**Work item:**
Below are some records. Retype exactly the lines from the one containing "WT.CL ($\theta_7$)&&1.67&21.9&(1.03,2.34)\tabularnewline" through the one containing "Comparison of CNN architectures.", both included, skipping every picture.

:: Extracted records ::

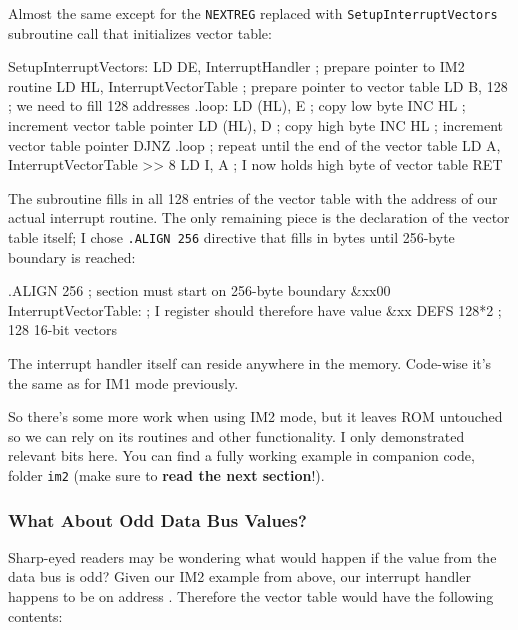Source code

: Almost the same except for the {\tt NEXTREG} replaced with {\tt SetupInterruptVectors} subroutine call that initializes vector table:

\begin{tcblisting}{}
SetupInterruptVectors:
	LD DE, InterruptHandler        ; prepare pointer to IM2 routine
	LD HL, InterruptVectorTable   ; prepare pointer to vector table
	LD B, 128                      ; we need to fill 128 addresses
.loop:
	LD (HL), E                     ; copy low byte
	INC HL                         ; increment vector table pointer
	LD (HL), D	                   ; copy high byte
	INC HL                         ; increment vector table pointer
	DJNZ .loop                     ; repeat until the end of the vector table
	LD A, InterruptVectorTable >> 8
	LD I, A                        ; I now holds high byte of vector table
	RET
\end{tcblisting}

The subroutine fills in all 128 entries of the vector table with the address of our actual interrupt routine. The only remaining piece is the declaration of the vector table itself; I chose {\tt .ALIGN 256} directive that fills in bytes until 256-byte boundary is reached:

\begin{tcblisting}{}
	.ALIGN 256                     ; section must start on 256-byte boundary &xx00
InterruptVectorTable:              ; I register should therefore have value &xx
	DEFS 128*2                     ; 128 16-bit vectors	
\end{tcblisting}

The interrupt handler itself can reside anywhere in the memory. Code-wise it's the same as for IM1 mode previously.

So there's some more work when using IM2 mode, but it leaves ROM untouched so we can rely on its routines and other functionality. I only demonstrated relevant bits here. You can find a fully working example in companion code, folder {\tt im2} (make sure to \textbf{read the next section}!).


\subsubsection{What About Odd Data Bus Values?}

Sharp-eyed readers may be wondering what would happen if the value from the data bus is odd? Given our IM2 example from above, our interrupt handler happens to be on address . Therefore the vector table would have the following contents:

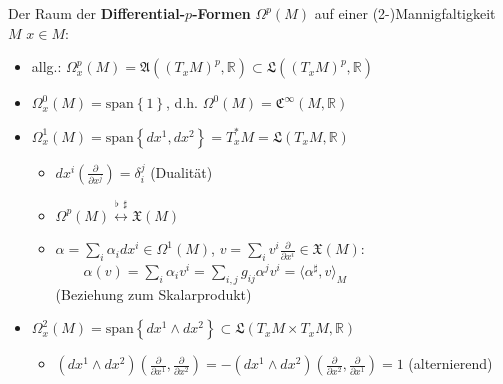 \documentclass{beamer}
\newcommand{\R}{\mathds{R}}
\begin{document}
  \begin{frame}
    \begin{block}{Der Raum der \textbf{Differential-\( p \)-Formen} \( \Omega^{p}(M) \) auf einer (2-)Mannigfaltigkeit \( M \)}
      \( x \in M \):
      \begin{itemize}
        \item allg.: \(\Omega^{p}_{x}(M) = \mathfrak{A}(\left( T_{x}M \right)^{p}, \R) \subset \mathfrak{L}(\left( T_{x}M \right)^{p}, \R) \)
        \item<2-> \( \Omega^{0}_{x}(M) = \text{span}\left\{ 1 \right\} \), d.h. \( \Omega^{0}(M) = \mathfrak{C}^{\infty}(M, \R)\)
        \item<3-> \( \Omega^{1}_{x}(M) = \text{span}\left\{ dx^{1}, dx^{2} \right\} = T_{x}^{*}M = \mathfrak{L}(T_{x}M, \R) \) 
        \begin{itemize}
          \item \( dx^{i}\left(\frac{\partial}{\partial x^{j}}\right) = \delta_{i}^{j} \) (Dualität)
          \item \(\Omega^{p}(M) \overset{\flat\ \ \sharp}{\longleftrightarrow} \mathfrak{X}(M)\)
          \item  \( \alpha = \sum_{i}\alpha_{i}dx^{i} \in \Omega^{1}(M) \), \( v = \sum_{i}v^{i}\frac{\partial}{\partial x^{i}} \in \mathfrak{X}(M)  \):\\
              \( \qquad \alpha(v) = \sum_{i}\alpha_{i}v^{i} = \sum_{i,j}g_{ij}\alpha^{j}v^{i} = \langle \alpha^{\sharp}, v \rangle_{M} \)\\
              (Beziehung zum Skalarprodukt)
        \end{itemize}
        \item<4-> \( \Omega^{2}_{x}(M) = \text{span}\left\{ dx^{1} \wedge dx^{2}\right\} \subset \mathfrak{L}(T_{x}M \times T_{x}M, \R) \)
        \begin{itemize}
          \item \( \left(dx^{1}\wedge dx^{2}\right) \left(\frac{\partial}{\partial x^{1}}, \frac{\partial}{\partial x^{2}}\right)
              = -\left(dx^{1}\wedge dx^{2}\right) \left(\frac{\partial}{\partial x^{2}}, \frac{\partial}{\partial x^{1}}\right) = 1 \)
              (alternierend)
        \end{itemize}
      \end{itemize}
    \end{block}
  \end{frame}
\end{document}
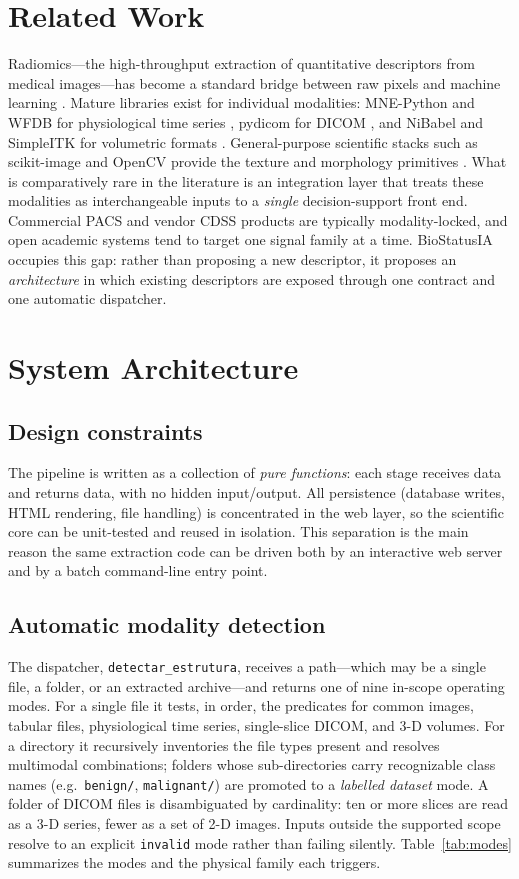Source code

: \documentclass[conference]{IEEEtran}
\begin{document}
\section{Related Work}
Radiomics---the high-throughput extraction of quantitative descriptors from
medical images---has become a standard bridge between raw pixels and machine
learning \cite{gillies2016radiomics,haralick1973}. Mature libraries exist for
individual modalities: MNE-Python and WFDB for physiological time series
\cite{gramfort2013}, pydicom for DICOM \cite{mason2011pydicom}, and NiBabel and
SimpleITK for volumetric formats \cite{brett2020nibabel}. General-purpose
scientific stacks such as scikit-image and OpenCV provide the texture and
morphology primitives \cite{vanderwalt2014skimage,pedregosa2011sklearn}.
What is comparatively rare in the literature is an integration layer that treats
these modalities as interchangeable inputs to a \emph{single} decision-support
front end. Commercial PACS and vendor CDSS products are typically
modality-locked, and open academic systems tend to target one signal family at
a time. BioStatusIA occupies this gap: rather than proposing a new descriptor,
it proposes an \emph{architecture} in which existing descriptors are exposed
through one contract and one automatic dispatcher.

\section{System Architecture}
\subsection{Design constraints}
The pipeline is written as a collection of \emph{pure functions}: each stage
receives data and returns data, with no hidden input/output. All persistence
(database writes, HTML rendering, file handling) is concentrated in the web
layer, so the scientific core can be unit-tested and reused in isolation. This
separation is the main reason the same extraction code can be driven both by an
interactive web server and by a batch command-line entry point.

\subsection{Automatic modality detection}
The dispatcher, \texttt{detectar\_estrutura}, receives a path---which may be a
single file, a folder, or an extracted archive---and returns one of nine
in-scope operating modes. For a single file it tests, in order, the predicates
for common images, tabular files, physiological time series, single-slice DICOM,
and 3-D volumes. For a directory it recursively inventories the file types
present and resolves multimodal combinations; folders whose sub-directories
carry recognizable class names (e.g.\ \texttt{benign/}, \texttt{malignant/}) are
promoted to a \emph{labelled dataset} mode. A folder of DICOM files is
disambiguated by cardinality: ten or more slices are read as a 3-D series,
fewer as a set of 2-D images. Inputs outside the supported scope resolve to an
explicit \texttt{invalid} mode rather than failing silently. Table~\ref{tab:modes}
summarizes the modes and the physical family each triggers.
\end{document}
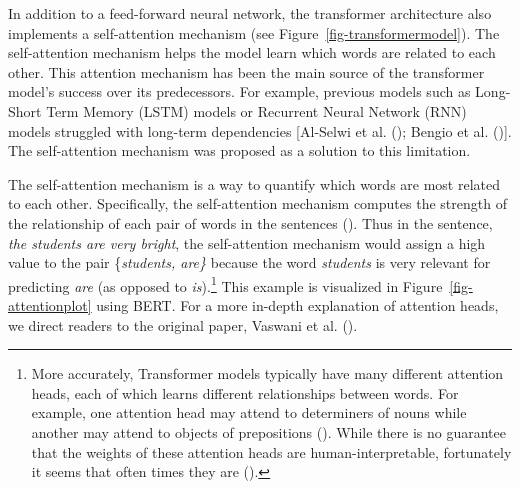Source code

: \documentclass[
  12pt,
  letterpaper,
]{scrreprt}
\begin{document}
In addition to a feed-forward neural network, the transformer
architecture also implements a self-attention mechanism (see
Figure~\ref{fig-transformermodel}). The self-attention mechanism helps
the model learn which words are related to each other. This attention
mechanism has been the main source of the transformer model's success
over its predecessors. For example, previous models such as Long-Short
Term Memory (LSTM) models or Recurrent Neural Network (RNN) models
struggled with long-term dependencies {[}Al-Selwi et al.
(); Bengio et
al. (){]}. The
self-attention mechanism was proposed as a solution to this limitation.

The self-attention mechanism is a way to quantify which words are most
related to each other. Specifically, the self-attention mechanism
computes the strength of the relationship of each pair of words in the
sentences (). Thus in the sentence, \emph{the students are very bright}, the
self-attention mechanism would assign a high value to the pair
\{\emph{students, are\}} because the word \emph{students} is very
relevant for predicting \emph{are} (as opposed to \emph{is}).\footnote{More
  accurately, Transformer models typically have many different attention
  heads, each of which learns different relationships between words. For
  example, one attention head may attend to determiners of nouns while
  another may attend to objects of prepositions
  (). While
  there is no guarantee that the weights of these attention heads are
  human-interpretable, fortunately it seems that often times they are
  ().} This
example is visualized in Figure~\ref{fig-attentionplot} using BERT. For
a more in-depth explanation of attention heads, we direct readers to the
original paper, Vaswani et al.
().
\end{document}
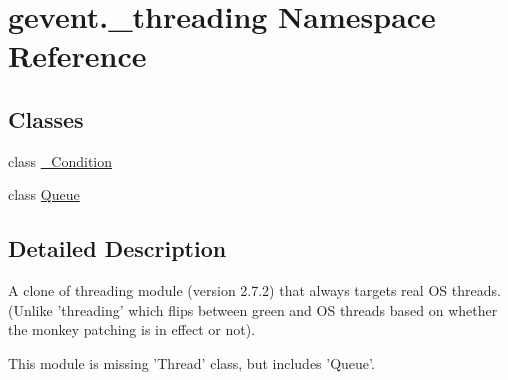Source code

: \hypertarget{namespacegevent_1_1__threading}{}\section{gevent.\+\_\+threading Namespace Reference}
\label{namespacegevent_1_1__threading}
\subsection*{Classes}
\begin{DoxyCompactItemize}
\item 
class \hyperlink{classgevent_1_1__threading_1_1___condition}{\+\_\+\+Condition}
\item 
class \hyperlink{classgevent_1_1__threading_1_1_queue}{Queue}
\end{DoxyCompactItemize}


\subsection{Detailed Description}
\begin{DoxyVerb}A clone of threading module (version 2.7.2) that always
targets real OS threads. (Unlike 'threading' which flips between
green and OS threads based on whether the monkey patching is in effect
or not).

This module is missing 'Thread' class, but includes 'Queue'.
\end{DoxyVerb}
 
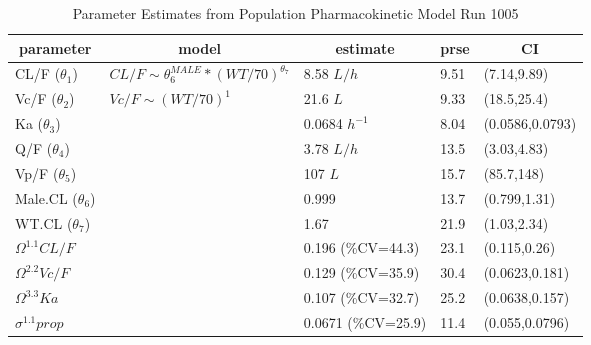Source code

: %
\begin{table}[ht]
 \caption[Model 10o5 Parameters]{Parameter Estimates from Population Pharmacokinetic Model Run 1005\label{p1005}} 
 \begin{center}
 \begin{tabular}{lllll}\hline\hline
\multicolumn{1}{c}{parameter}&\multicolumn{1}{c}{model}&\multicolumn{1}{c}{estimate}&\multicolumn{1}{c}{prse}&\multicolumn{1}{c}{CI}\tabularnewline
\hline
CL/F ($\theta_1$)&$CL/F \sim \theta_6^{MALE} * (WT/70)^{\theta_7}$&8.58 $L/h$&9.51&(7.14,9.89)\tabularnewline
Vc/F ($\theta_2$)&$Vc/F \sim (WT/70)^{1}$&21.6 $L$&9.33&(18.5,25.4)\tabularnewline
Ka ($\theta_3$)&&0.0684 $h^{-1}$&8.04&(0.0586,0.0793)\tabularnewline
Q/F ($\theta_4$)&&3.78 $L/h$&13.5&(3.03,4.83)\tabularnewline
Vp/F ($\theta_5$)&&107 $L$&15.7&(85.7,148)\tabularnewline
Male.CL ($\theta_6$)&&0.999&13.7&(0.799,1.31)\tabularnewline
WT.CL ($\theta_7$)&&1.67&21.9&(1.03,2.34)\tabularnewline
$\Omega^{1.1}CL/F$&&0.196 (\%CV=44.3)&23.1&(0.115,0.26)\tabularnewline
$\Omega^{2.2}Vc/F$&&0.129 (\%CV=35.9)&30.4&(0.0623,0.181)\tabularnewline
$\Omega^{3.3}Ka$&&0.107 (\%CV=32.7)&25.2&(0.0638,0.157)\tabularnewline
$\sigma^{1.1}prop$&&0.0671 (\%CV=25.9)&11.4&(0.055,0.0796)\tabularnewline
\hline
\end{tabular}

\end{center}

\end{table}

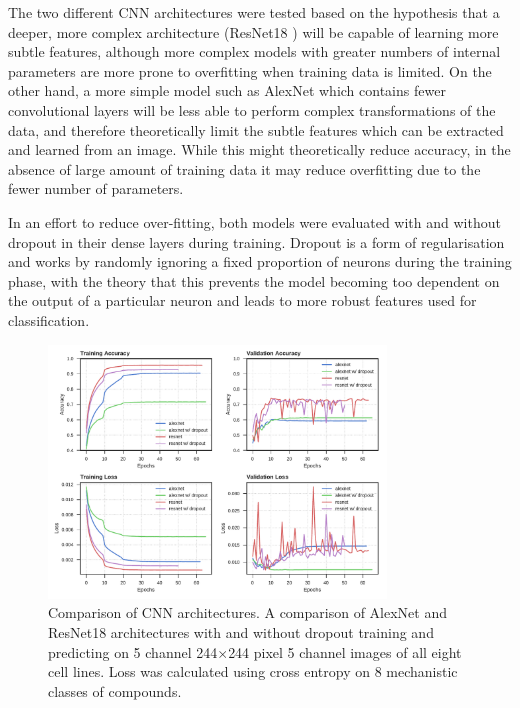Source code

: \documentclass[a4paper,11pt,twoside,openright]{scrbook}
\begin{document}
The two different CNN architectures were tested based on the hypothesis that a deeper, more complex architecture (ResNet18 \cite{He2015}) will be capable of learning more subtle features, although more complex models with greater numbers of internal parameters are more prone to overfitting when training data is limited.
On the other hand, a more simple model such as AlexNet \cite{Krizhevsky2012} which contains fewer convolutional layers will be less able to perform complex transformations of the data, and therefore theoretically limit the subtle features which can be extracted and learned from an image.
While this might theoretically reduce accuracy, in the absence of large amount of training data it may reduce overfitting due to the fewer number of parameters.

In an effort to reduce over-fitting, both models were evaluated with and without dropout in their dense layers during training.
Dropout is a form of regularisation and works by randomly ignoring a fixed proportion of neurons during the training phase, with the theory that this prevents the model becoming too dependent on the output of a particular neuron and leads to more robust features used for classification.

\begin{figure}
    \includegraphics[width=0.8\textwidth]{ch2arch}
    \captionsetup{width=0.8\textwidth}
    \caption[Comparison of CNN architectures]{
Comparison of CNN architectures.
A comparison of AlexNet and ResNet18 architectures with and without dropout training and predicting on 5 channel 244$\times$244 pixel 5 channel images of all eight cell lines.
Loss was calculated using cross entropy on 8 mechanistic classes of compounds.}
    \label{figure:nn_arch}
\end{figure}
\end{document}

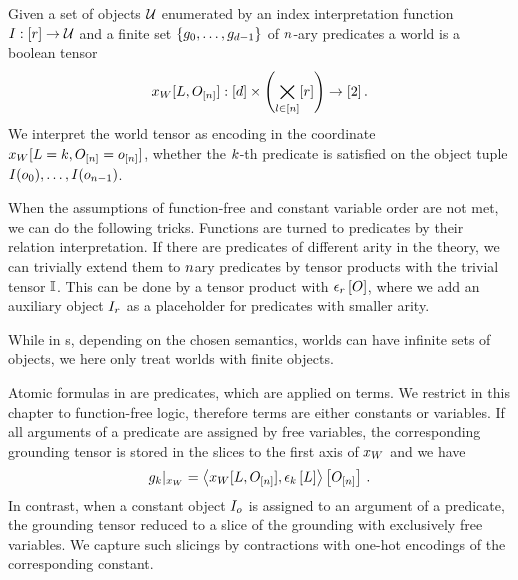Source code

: \begin{definition}
    \label{def:folWorld}
    Given a set of objects $\mathcal{U}$ enumerated by an index interpretation function $I:[r]\rightarrow \mathcal{U}$ and a finite set $\{g_{0},\ldots,g_{d-1}\}$ of $n$-ary predicates a world is a boolean tensor
    \begin{align}
        \dataworldwith : [\catorder] \times \left( \symindstates\right) \rightarrow [2] \, . %
    \end{align}
    We interpret the world tensor as encoding in the coordinate $x_{W}[L=k,O_{[n]}=o_{[n]}]$, whether the $k$-th predicate is satisfied on the object tuple $I(o_{0}),\ldots,I(o_{n-1})$.
\end{definition}


When the assumptions of function-free and constant variable order are not met, we can do the following tricks.
Functions are turned to predicates by their relation interpretation.
If there are predicates of different arity in the theory, we can trivially extend them to $n$ary predicates by tensor products with the trivial tensor $\mathbb{I}$.
This can be done by a tensor product with $\epsilon_{r}\left[O\right]$, where we add an auxiliary object $I_{r}$ as a placeholder for predicates with smaller arity.

While in \firstOrderLogic{}s, depending on the chosen semantics, worlds can have infinite sets of objects, we here only treat worlds with finite objects.



Atomic formulas in \firstOrderLogic{} are predicates, which are applied on terms.
We restrict in this chapter to function-free logic, therefore terms are either constants or variables.
If all arguments of a predicate are assigned by free variables, the corresponding grounding tensor is stored in the slices to the first axis of $x_{W}$ and we have
\begin{align}
    {g_{k}}|_{x_{W}} =
    \left\langle x_{W}[L,O_{[n]}],\epsilon_{k}\left[L\right]\right\rangle \left[ O_{[n]} \right] \, .
\end{align}
In contrast, when a constant object $I_{o}$ is assigned to an argument of a predicate, the grounding tensor reduced to a slice of the grounding with exclusively free variables.
We capture such slicings by contractions with one-hot encodings of the corresponding constant.

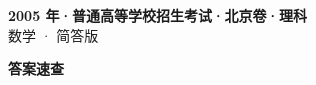 \documentclass[zihao=-4, a4paper]{ctexart}
\begin{document}
\begin{center}
  {\Large\bfseries 2005 年·普通高等学校招生考试·北京卷·理科}\\[4pt]
  {\large 数学 · 简答版}
\end{center}
\medskip
{}

\clearpage
{}
\begin{center}{\Large\bfseries 答案速查}\end{center}
\medskip

\end{document}
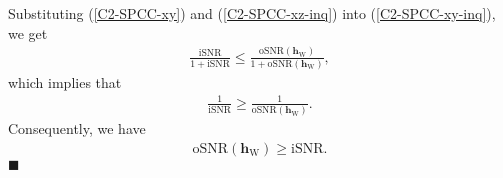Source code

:\documentclass[10pt,pdflatex,headrule,landscape]{beamer}
\begin{document}
\begin{frame}[allowframebreaks]
Substituting (\ref{C2-SPCC-xy}) and (\ref{C2-SPCC-xz-inq}) into (\ref{C2-SPCC-xy-inq}), we get
\begin{eqnarray*}
 \frac{ \mathrm{iSNR} } { 1 +  \mathrm{iSNR} } \leq \frac{ \mathrm{oSNR}\left( \mathbf{h}_{\mathrm{W}} \right) }
 { 1+ \mathrm{oSNR}\left( \mathbf{h}_{\mathrm{W}} \right) },
\end{eqnarray*}
which implies that
\begin{eqnarray*}
 \frac{ 1 } { \mathrm{iSNR} } \geq \frac{ 1 } { \mathrm{oSNR}\left( \mathbf{h}_{\mathrm{W}} \right) }.
\end{eqnarray*}
Consequently, we have
\begin{eqnarray*}
 \mathrm{oSNR}\left( \mathbf{h}_{\mathrm{W}} \right) \geq \mathrm{iSNR}.
\end{eqnarray*}
\hspace{4.2in} $\blacksquare$

\end{frame}
\end{document}

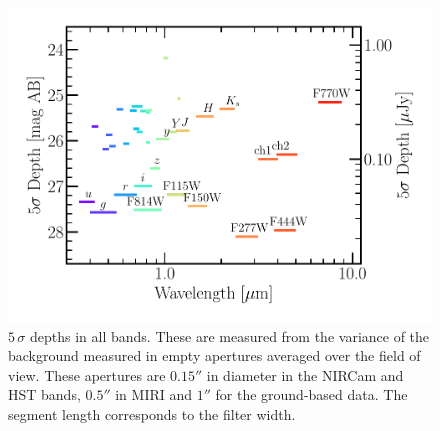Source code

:\documentclass[longauth]{aa}
\begin{document}
\begin{figure}[t!]
\includegraphics[width=1\columnwidth]{figures/depth_of_bands.pdf}
\caption{$5\,\sigma$ depths in all bands. These are measured from the variance of the background measured in empty apertures averaged over the field of view. These apertures are $\ang{;;0.15}$ in diameter in the NIRCam and HST bands,  $\ang{;;0.5}$ in MIRI and $\ang{;;1}$ for the ground-based data. The segment length corresponds to the filter width.
\label{fig:depth-of-bands}}
\end{figure}
\end{document}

:::

**Answer space:**
WT.CL ($\theta_7$)&&1.67&21.9&(1.03,2.34)\tabularnewline
$\Omega^{1.1}CL/F$&&0.196 (\%CV=44.3)&23.1&(0.115,0.26)\tabularnewline
$\Omega^{2.2}Vc/F$&&0.129 (\%CV=35.9)&30.4&(0.0623,0.181)\tabularnewline
$\Omega^{3.3}Ka$&&0.107 (\%CV=32.7)&25.2&(0.0638,0.157)\tabularnewline
$\sigma^{1.1}prop$&&0.0671 (\%CV=25.9)&11.4&(0.055,0.0796)\tabularnewline
\hline
\end{tabular}

\end{center}

\end{table}

Source code

: \documentclass[a4paper,11pt,twoside,openright]{scrbook}
\begin{document}
The two different CNN architectures were tested based on the hypothesis that a deeper, more complex architecture (ResNet18 \cite{He2015}) will be capable of learning more subtle features, although more complex models with greater numbers of internal parameters are more prone to overfitting when training data is limited.
On the other hand, a more simple model such as AlexNet \cite{Krizhevsky2012} which contains fewer convolutional layers will be less able to perform complex transformations of the data, and therefore theoretically limit the subtle features which can be extracted and learned from an image.
While this might theoretically reduce accuracy, in the absence of large amount of training data it may reduce overfitting due to the fewer number of parameters.

In an effort to reduce over-fitting, both models were evaluated with and without dropout in their dense layers during training.
Dropout is a form of regularisation and works by randomly ignoring a fixed proportion of neurons during the training phase, with the theory that this prevents the model becoming too dependent on the output of a particular neuron and leads to more robust features used for classification.

\begin{figure}
    \includegraphics[width=0.8\textwidth]{ch2arch}
    \captionsetup{width=0.8\textwidth}
    \caption[Comparison of CNN architectures]{
Comparison of CNN architectures.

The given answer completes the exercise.